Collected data

"""

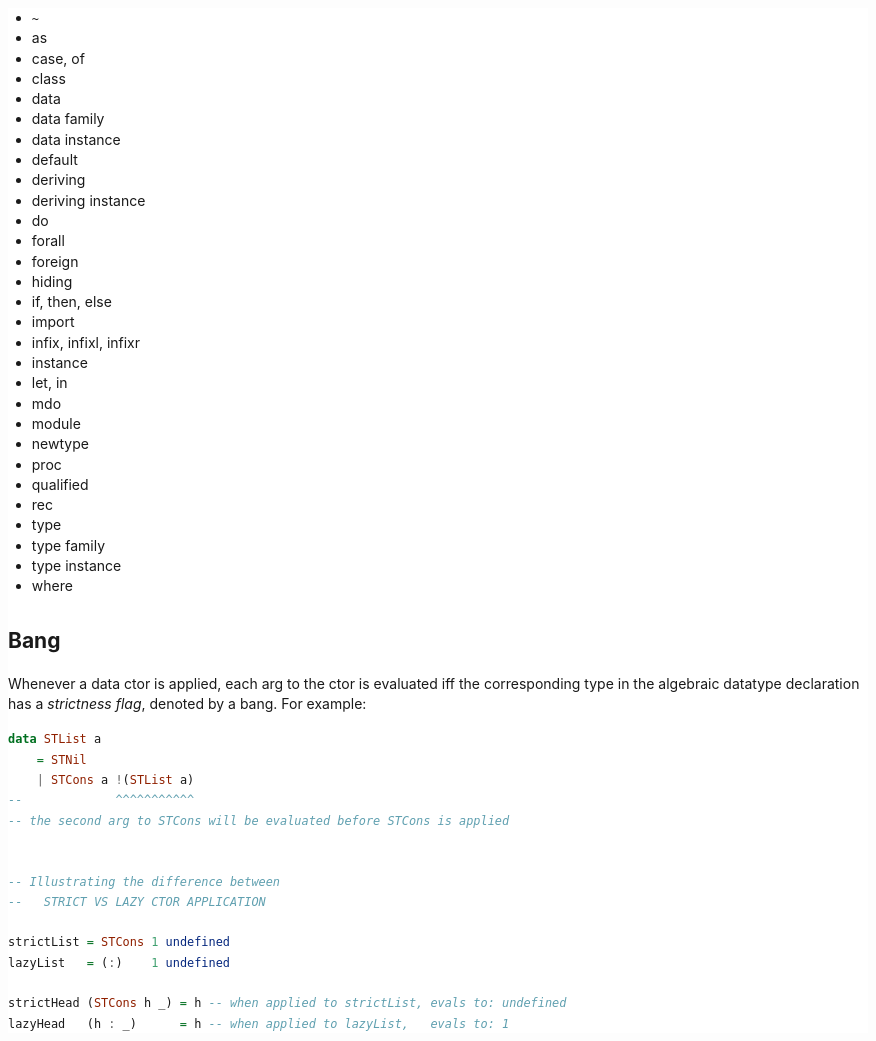 - `~`
- as
- case, of
- class
- data
- data family
- data instance
- default
- deriving
- deriving instance
- do
- forall
- foreign
- hiding
- if, then, else
- import
- infix, infixl, infixr
- instance
- let, in
- mdo
- module
- newtype
- proc
- qualified
- rec
- type
- type family
- type instance
- where


## Bang
Whenever a data ctor is applied, each arg to the ctor is evaluated iff the corresponding type in the algebraic datatype declaration has a *strictness flag*, denoted by a bang. For example:

```hs
data STList a
    = STNil
    | STCons a !(STList a)
--             ^^^^^^^^^^^
-- the second arg to STCons will be evaluated before STCons is applied


-- Illustrating the difference between
--   STRICT VS LAZY CTOR APPLICATION

strictList = STCons 1 undefined
lazyList   = (:)    1 undefined

strictHead (STCons h _) = h -- when applied to strictList, evals to: undefined
lazyHead   (h : _)      = h -- when applied to lazyList,   evals to: 1
```
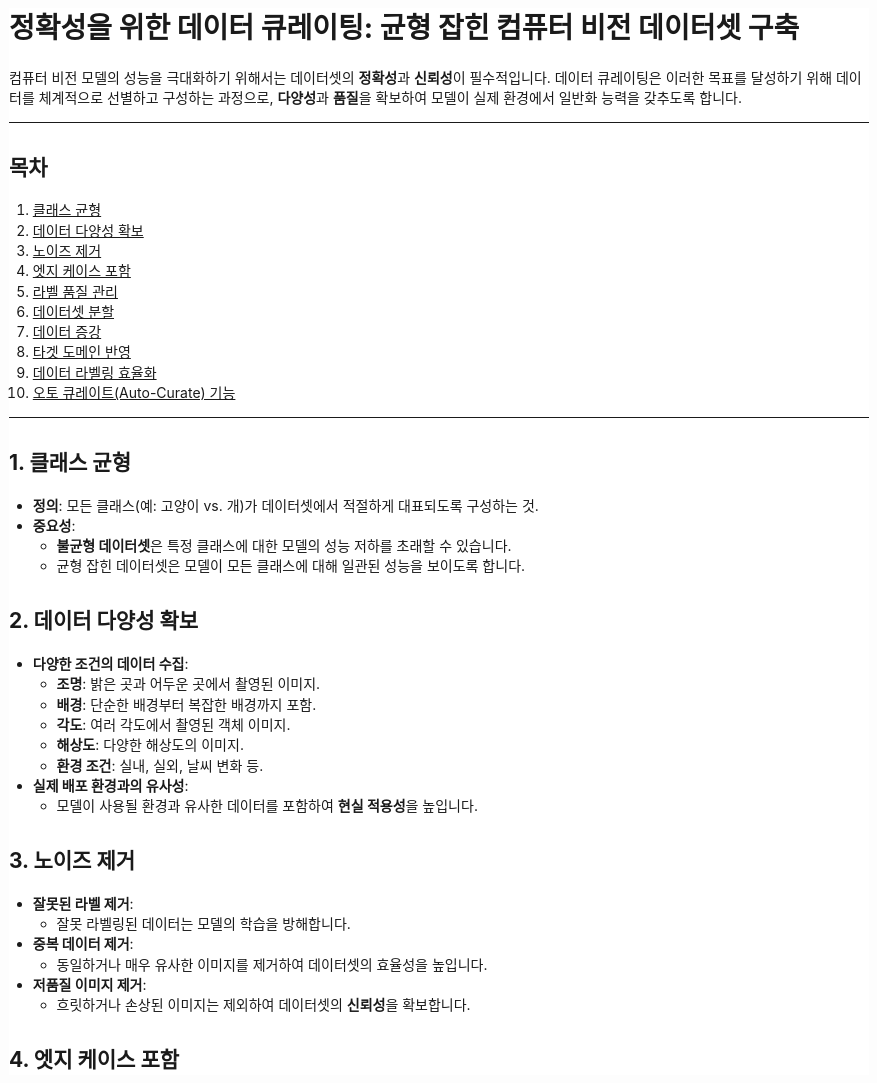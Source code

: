# 정확성을 위한 데이터 큐레이팅: 균형 잡힌 컴퓨터 비전 데이터셋 구축

컴퓨터 비전 모델의 성능을 극대화하기 위해서는 데이터셋의 **정확성**과 **신뢰성**이 필수적입니다. 데이터 큐레이팅은 이러한 목표를 달성하기 위해 데이터를 체계적으로 선별하고 구성하는 과정으로, **다양성**과 **품질**을 확보하여 모델이 실제 환경에서 일반화 능력을 갖추도록 합니다.

---

## 목차

1. [클래스 균형](#1-클래스-균형)
2. [데이터 다양성 확보](#2-데이터-다양성-확보)
3. [노이즈 제거](#3-노이즈-제거)
4. [엣지 케이스 포함](#4-엣지-케이스-포함)
5. [라벨 품질 관리](#5-라벨-품질-관리)
6. [데이터셋 분할](#6-데이터셋-분할)
7. [데이터 증강](#7-데이터-증강)
8. [타겟 도메인 반영](#8-타겟-도메인-반영)
9. [데이터 라벨링 효율화](#9-데이터-라벨링-효율화)
10. [오토 큐레이트(Auto-Curate) 기능](#10-오토-큐레이트auto-curate-기능)

---

## 1. 클래스 균형

- **정의**: 모든 클래스(예: 고양이 vs. 개)가 데이터셋에서 적절하게 대표되도록 구성하는 것.
- **중요성**:
  - **불균형 데이터셋**은 특정 클래스에 대한 모델의 성능 저하를 초래할 수 있습니다.
  - 균형 잡힌 데이터셋은 모델이 모든 클래스에 대해 일관된 성능을 보이도록 합니다.

## 2. 데이터 다양성 확보

- **다양한 조건의 데이터 수집**:
  - **조명**: 밝은 곳과 어두운 곳에서 촬영된 이미지.
  - **배경**: 단순한 배경부터 복잡한 배경까지 포함.
  - **각도**: 여러 각도에서 촬영된 객체 이미지.
  - **해상도**: 다양한 해상도의 이미지.
  - **환경 조건**: 실내, 실외, 날씨 변화 등.
- **실제 배포 환경과의 유사성**:
  - 모델이 사용될 환경과 유사한 데이터를 포함하여 **현실 적용성**을 높입니다.

## 3. 노이즈 제거

- **잘못된 라벨 제거**:
  - 잘못 라벨링된 데이터는 모델의 학습을 방해합니다.
- **중복 데이터 제거**:
  - 동일하거나 매우 유사한 이미지를 제거하여 데이터셋의 효율성을 높입니다.
- **저품질 이미지 제거**:
  - 흐릿하거나 손상된 이미지는 제외하여 데이터셋의 **신뢰성**을 확보합니다.

## 4. 엣지 케이스 포함
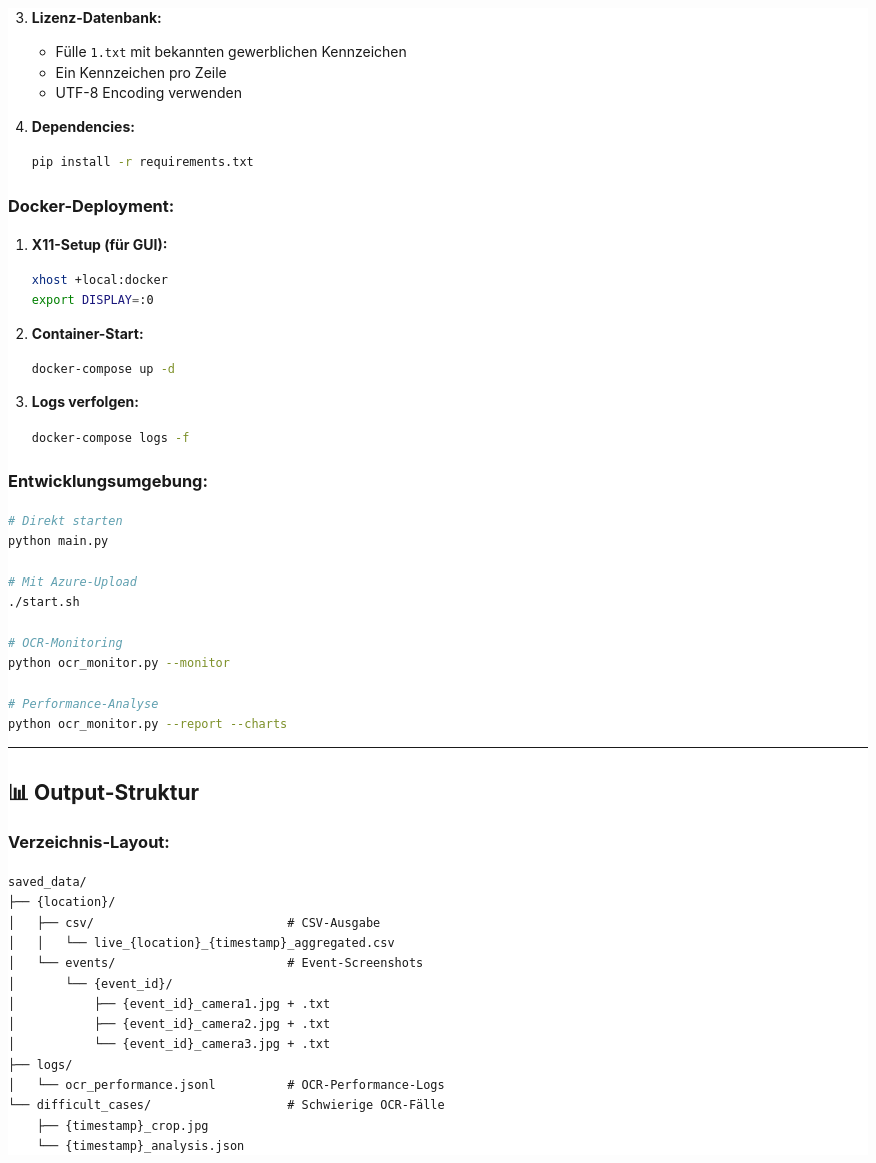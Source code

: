 3. **Lizenz-Datenbank:**
   - Fülle `1.txt` mit bekannten gewerblichen Kennzeichen
   - Ein Kennzeichen pro Zeile
   - UTF-8 Encoding verwenden

4. **Dependencies:**
   ```bash
   pip install -r requirements.txt
   ```

### **Docker-Deployment:**

1. **X11-Setup (für GUI):**
   ```bash
   xhost +local:docker
   export DISPLAY=:0
   ```

2. **Container-Start:**
   ```bash
   docker-compose up -d
   ```

3. **Logs verfolgen:**
   ```bash
   docker-compose logs -f
   ```

### **Entwicklungsumgebung:**

```bash
# Direkt starten
python main.py

# Mit Azure-Upload
./start.sh

# OCR-Monitoring
python ocr_monitor.py --monitor

# Performance-Analyse
python ocr_monitor.py --report --charts
```

---

## 📊 Output-Struktur

### **Verzeichnis-Layout:**
```
saved_data/
├── {location}/
│   ├── csv/                           # CSV-Ausgabe
│   │   └── live_{location}_{timestamp}_aggregated.csv
│   └── events/                        # Event-Screenshots
│       └── {event_id}/
│           ├── {event_id}_camera1.jpg + .txt
│           ├── {event_id}_camera2.jpg + .txt
│           └── {event_id}_camera3.jpg + .txt
├── logs/
│   └── ocr_performance.jsonl          # OCR-Performance-Logs
└── difficult_cases/                   # Schwierige OCR-Fälle
    ├── {timestamp}_crop.jpg
    └── {timestamp}_analysis.json
```
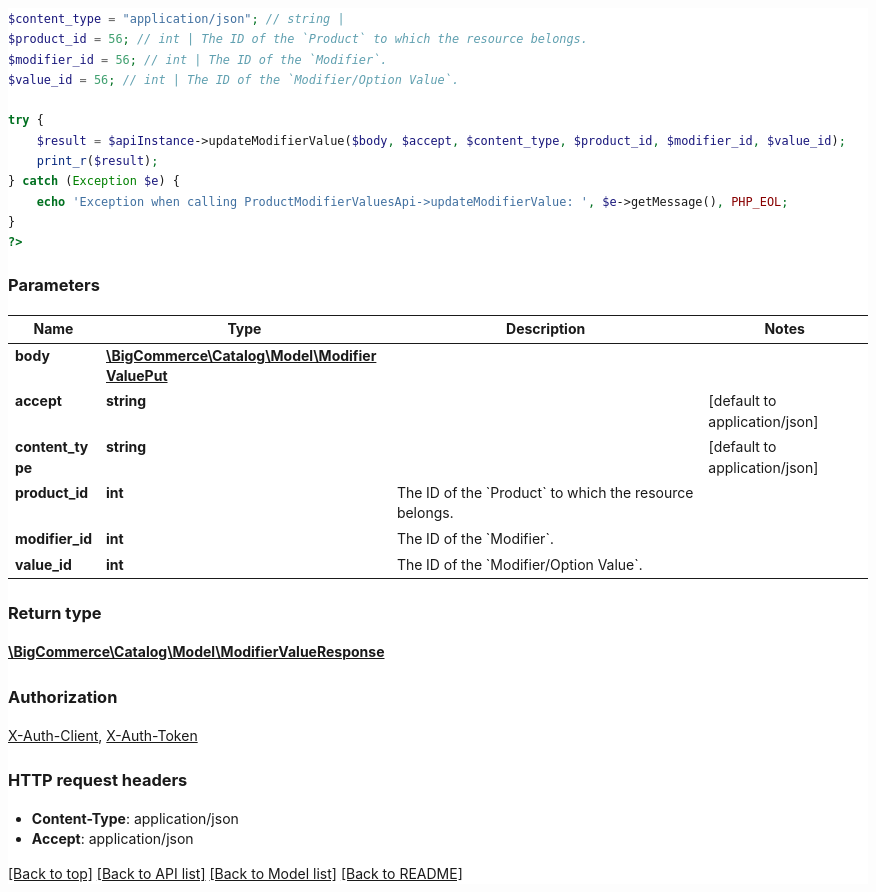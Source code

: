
 ```php
$content_type = "application/json"; // string | 
$product_id = 56; // int | The ID of the `Product` to which the resource belongs.
$modifier_id = 56; // int | The ID of the `Modifier`.
$value_id = 56; // int | The ID of the `Modifier/Option Value`.

try {
    $result = $apiInstance->updateModifierValue($body, $accept, $content_type, $product_id, $modifier_id, $value_id);
    print_r($result);
} catch (Exception $e) {
    echo 'Exception when calling ProductModifierValuesApi->updateModifierValue: ', $e->getMessage(), PHP_EOL;
}
?>
```

### Parameters

Name | Type | Description  | Notes
------------- | ------------- | ------------- | -------------
 **body** | [**\BigCommerce\Catalog\Model\ModifierValuePut**](../Model/ModifierValuePut.md)|  |
 **accept** | **string**|  | [default to application/json]
 **content_type** | **string**|  | [default to application/json]
 **product_id** | **int**| The ID of the &#x60;Product&#x60; to which the resource belongs. |
 **modifier_id** | **int**| The ID of the &#x60;Modifier&#x60;. |
 **value_id** | **int**| The ID of the &#x60;Modifier/Option Value&#x60;. |

### Return type

[**\BigCommerce\Catalog\Model\ModifierValueResponse**](../Model/ModifierValueResponse.md)

### Authorization

[X-Auth-Client](../../README.md#X-Auth-Client), [X-Auth-Token](../../README.md#X-Auth-Token)

### HTTP request headers

 - **Content-Type**: application/json
 - **Accept**: application/json

[[Back to top]](#) [[Back to API list]](../../README.md#documentation-for-api-endpoints) [[Back to Model list]](../../README.md#documentation-for-models) [[Back to README]](../../README.md)

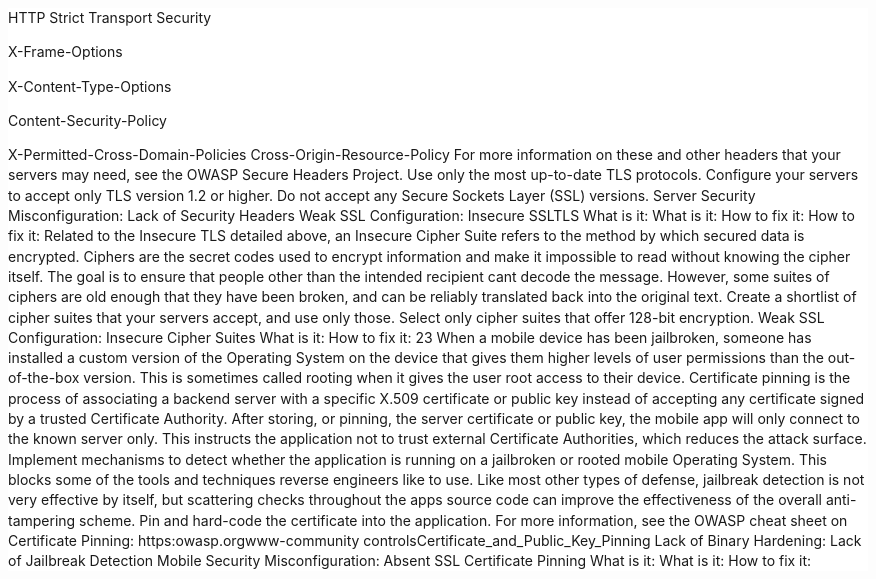 HTTP Strict Transport Security
 
X\-Frame\-Options
 
X\-Content\-Type\-Options
 
Content\-Security\-Policy
 
X\-Permitted\-Cross\-Domain\-Policies 
Cross\-Origin\-Resource\-Policy
For more information on these and other headers that your 
servers may need, see the OWASP Secure Headers Project.
Use only the most up\-to\-date TLS protocols. Configure 
your servers to accept only TLS version 1\.2 or higher. Do 
not accept any Secure Sockets Layer (SSL) versions.
Server Security Misconfiguration: Lack of Security Headers
Weak SSL Configuration: Insecure SSLTLS
What is it:
What is it:
How to fix it:
How to fix it:
Related to the Insecure TLS detailed above, an Insecure 
Cipher Suite refers to the method by which secured data 
is encrypted. Ciphers are the secret codes used to encrypt 
information and make it impossible to read without knowing 
the cipher itself. The goal is to ensure that people other 
than the intended recipient cant decode the message.
However, some suites of ciphers are old enough 
that they have been broken, and can be reliably 
translated back into the original text.
Create a shortlist of cipher suites that your 
servers accept, and use only those. 
Select only cipher suites that offer 128\-bit encryption.
Weak SSL Configuration: Insecure Cipher Suites
What is it:
How to fix it:
23
When a mobile device has been jailbroken, someone has 
installed a custom version of the Operating System on the 
device that gives them higher levels of user permissions 
than the out\-of\-the\-box version. This is sometimes called 
rooting when it gives the user root access to their device.
Certificate pinning is the process of associating a backend 
server with a specific X.509 certificate or public key instead 
of accepting any certificate signed by a trusted Certificate 
Authority. After storing, or pinning, the server certificate 
or public key, the mobile app will only connect to the known 
server only. This instructs the application not to trust external 
Certificate Authorities, which reduces the attack surface.
Implement mechanisms to detect whether the application is 
running on a jailbroken or rooted mobile Operating System. 
This blocks some of the tools and techniques reverse 
engineers like to use. Like most other types of defense, 
jailbreak detection is not very effective by itself, but scattering 
checks throughout the apps source code can improve 
the effectiveness of the overall anti\-tampering scheme.
Pin and hard\-code the certificate into the application.
For more information, see the OWASP cheat sheet on 
Certificate Pinning: https:owasp.orgwww\-community
controlsCertificate\_and\_Public\_Key\_Pinning
Lack of Binary Hardening: Lack of Jailbreak Detection
Mobile Security Misconfiguration: Absent SSL Certificate Pinning
What is it:
What is it:
How to fix it:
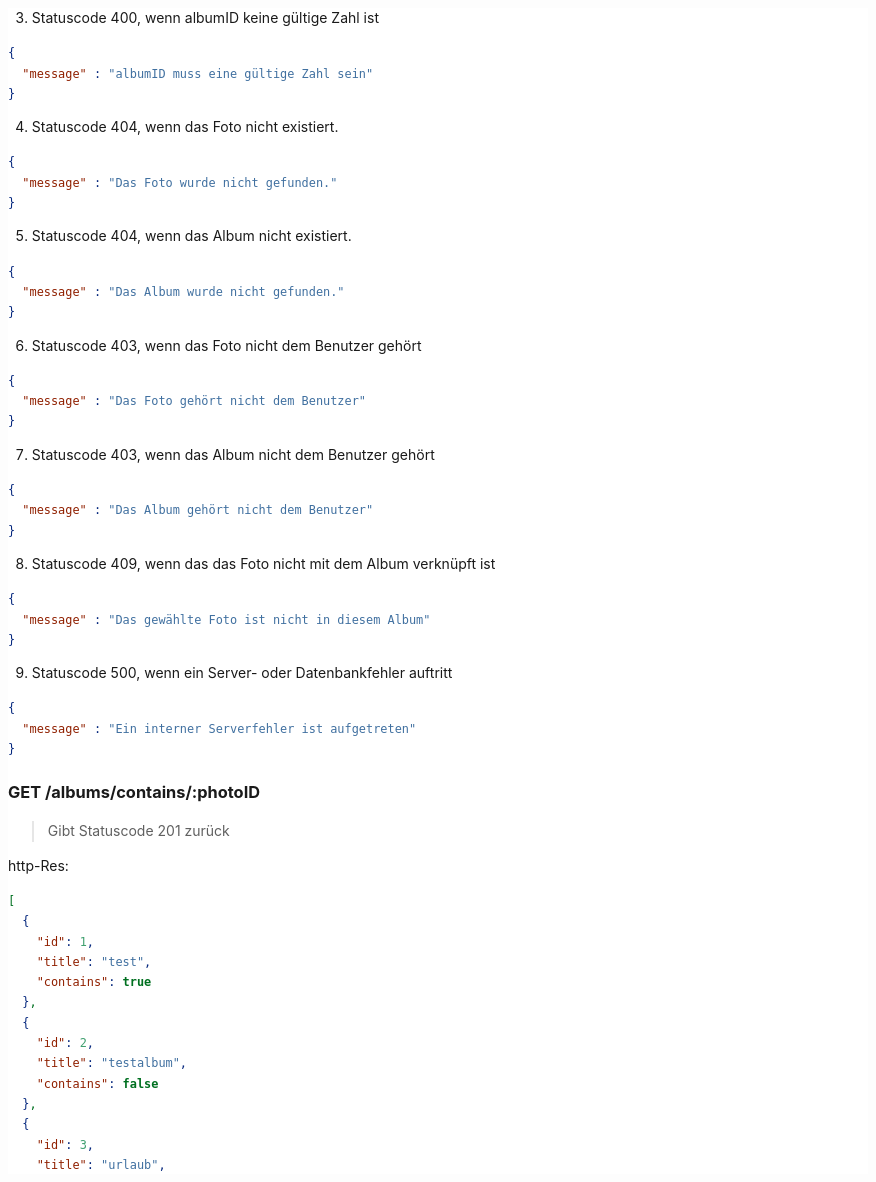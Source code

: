 3. Statuscode 400, wenn albumID keine gültige Zahl ist
```JSON
{
  "message" : "albumID muss eine gültige Zahl sein"
}
```

4. Statuscode 404, wenn das Foto nicht existiert.
```JSON
{
  "message" : "Das Foto wurde nicht gefunden."
}
```

5. Statuscode 404, wenn das Album nicht existiert.
```JSON
{
  "message" : "Das Album wurde nicht gefunden."
}
```

6. Statuscode 403, wenn das Foto nicht dem Benutzer gehört
```JSON
{
  "message" : "Das Foto gehört nicht dem Benutzer"
}
```

7. Statuscode 403, wenn das Album nicht dem Benutzer gehört
```JSON
{
  "message" : "Das Album gehört nicht dem Benutzer"
}
```

8. Statuscode 409, wenn das das Foto nicht mit dem Album verknüpft ist
```JSON
{
  "message" : "Das gewählte Foto ist nicht in diesem Album"
}
```

9. Statuscode 500, wenn ein Server- oder Datenbankfehler auftritt
```JSON
{
  "message" : "Ein interner Serverfehler ist aufgetreten"
}
```

### GET /albums/contains/:photoID
> Gibt Statuscode 201 zurück


http-Res:

```JSON
[
  {
    "id": 1,
    "title": "test",
    "contains": true
  },
  {
    "id": 2,
    "title": "testalbum",
    "contains": false
  },
  {
    "id": 3,
    "title": "urlaub",
```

"""

- [EXERCISE] Retype only the lines above between the line with "- **Content-Type**: application/json" and the line with "[[Back to top]](#)", counting those two lines as well, and keep every character as it is.

- [ANSWER BELOW]
 - **Content-Type**: application/json
 - **Accept**: application/json

[[Back to top]](#) [[Back to API list]](../../README.md#documentation-for-api-endpoints) [[Back to Model list]](../../README.md#documentation-for-models) [[Back to README]](../../README.md)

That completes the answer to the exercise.